In some places, there’s already been some progress. For example, in Santa Monica, Pico was spruced up where it goes under the 10. It’s not all the way there, but it’s a start:

A Little More Work for Viaducts

I think the most interesting candidate for improvement right now is the 10 between the 110 and Olive Street. This area has already seen significant infrastructure investment in the Expo Line, and more is hopefully on the way with My Figueroa. On the north, the area bounded by the 10, the 110, 7th, and Hill is one of the hottest development markets around. To the south, USC has plans to develop new buildings, in addition to the massive Lorenzo project.

This makes the 10 viaduct a good candidate for enhancement, since it would contribute to growth in the area by making the street fabric more inviting for walking and biking. The 10 viaduct continues all the way to the river, of course, but east of Hill things are more industrial, so focusing on the stretch from the 110 to Olive will give the most bang for the buck.

the10area

Viaducts are a little harder to deal with than simple underpasses, because they create a long continuous break in the city. Often, the space underneath is used for low end uses like car or bus parking, partly because it’s not exactly a pleasant area and partly because those uses can easily be moved if you need to do maintenance.

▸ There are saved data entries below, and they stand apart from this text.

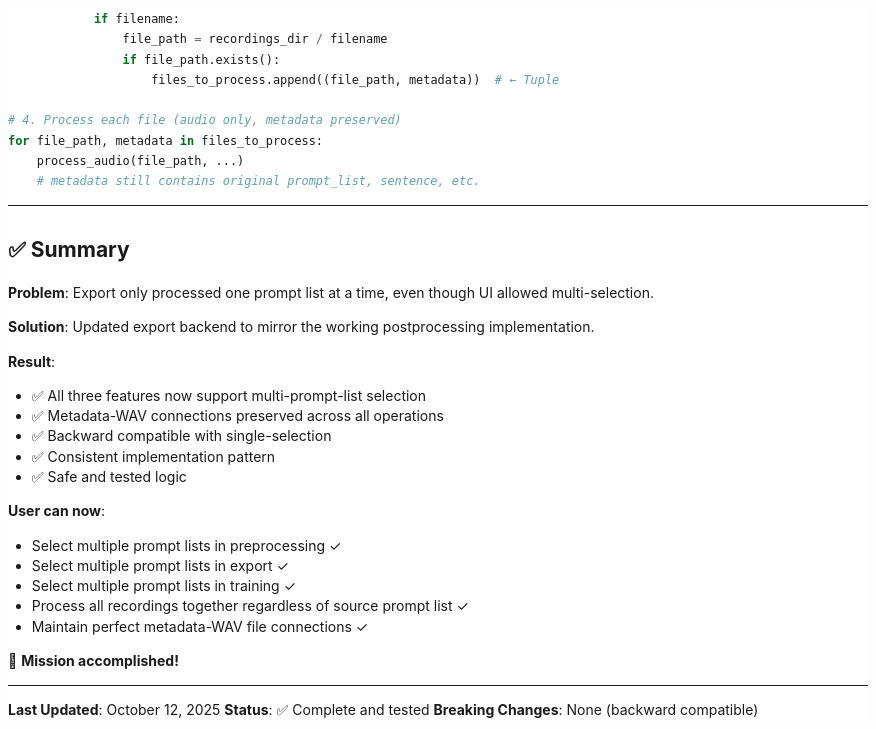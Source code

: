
 ```python
            if filename:
                file_path = recordings_dir / filename
                if file_path.exists():
                    files_to_process.append((file_path, metadata))  # ← Tuple

# 4. Process each file (audio only, metadata preserved)
for file_path, metadata in files_to_process:
    process_audio(file_path, ...)
    # metadata still contains original prompt_list, sentence, etc.
```

---

## ✅ **Summary**

**Problem**: Export only processed one prompt list at a time, even though UI allowed multi-selection.

**Solution**: Updated export backend to mirror the working postprocessing implementation.

**Result**:
- ✅ All three features now support multi-prompt-list selection
- ✅ Metadata-WAV connections preserved across all operations
- ✅ Backward compatible with single-selection
- ✅ Consistent implementation pattern
- ✅ Safe and tested logic

**User can now**:
- Select multiple prompt lists in preprocessing ✓
- Select multiple prompt lists in export ✓
- Select multiple prompt lists in training ✓
- Process all recordings together regardless of source prompt list ✓
- Maintain perfect metadata-WAV file connections ✓

🎉 **Mission accomplished!**

---

**Last Updated**: October 12, 2025
**Status**: ✅ Complete and tested
**Breaking Changes**: None (backward compatible)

However, it’s possible to locate more active land uses under freeway viaducts. It’s probably not a good location for apartments, but commercial, retail, and light industrial uses can work. For example, here’s some simple commercial/retail uses under the 10 between Olive and Hill:

And here’s a building (with unfortunately solid walls) under the 10 at National and Robertson:

If we look beyond LA, here’s a supermarket under the rusting hulk of the West Side Highway in Manhattan. It was always pretty busy whenever I visited:

Or try on this example near Smith-9th in Brooklyn, with a 4-track railroad viaduct going over buildings.

The key is having enough of an active city around the viaduct that it can support those retail or restaurant uses. As the corridor between LA Live and USC continues to grow, that’ll happen. I’m sure some enterprising businessperson can figure out how to turn the challenges into opportunities. For example, I’m told that exposed concrete columns are more authentic than drywall, and can be an attractive design feature in a building. Another opportunity would be to use the transverse gaps in the viaduct, say near Flower and Figueroa, to create interesting architectural features that would channel sunlight to the insides of the buildings underneath.

Maintenance Matters

Like anything, a big question is how much this will cost and who will pay for it. Caltrans probably isn’t interested in doing anything other than meeting their core mission of keeping these things in a state of good repair. The city probably isn’t interested in picking up the tab for upkeep like painting and washing either. With all the development in the area, maybe there’s an opportunity for a business improvement district to be organized to be in charge of such a project, which would increase property values in the area.

Again, it’s important to look for easy opportunities like this to make short-term improvements to the city. There’s probably more disagreement about the long-term disposition of urban freeways, but that shouldn’t stop us from doing what we can quickly to make the city a better place.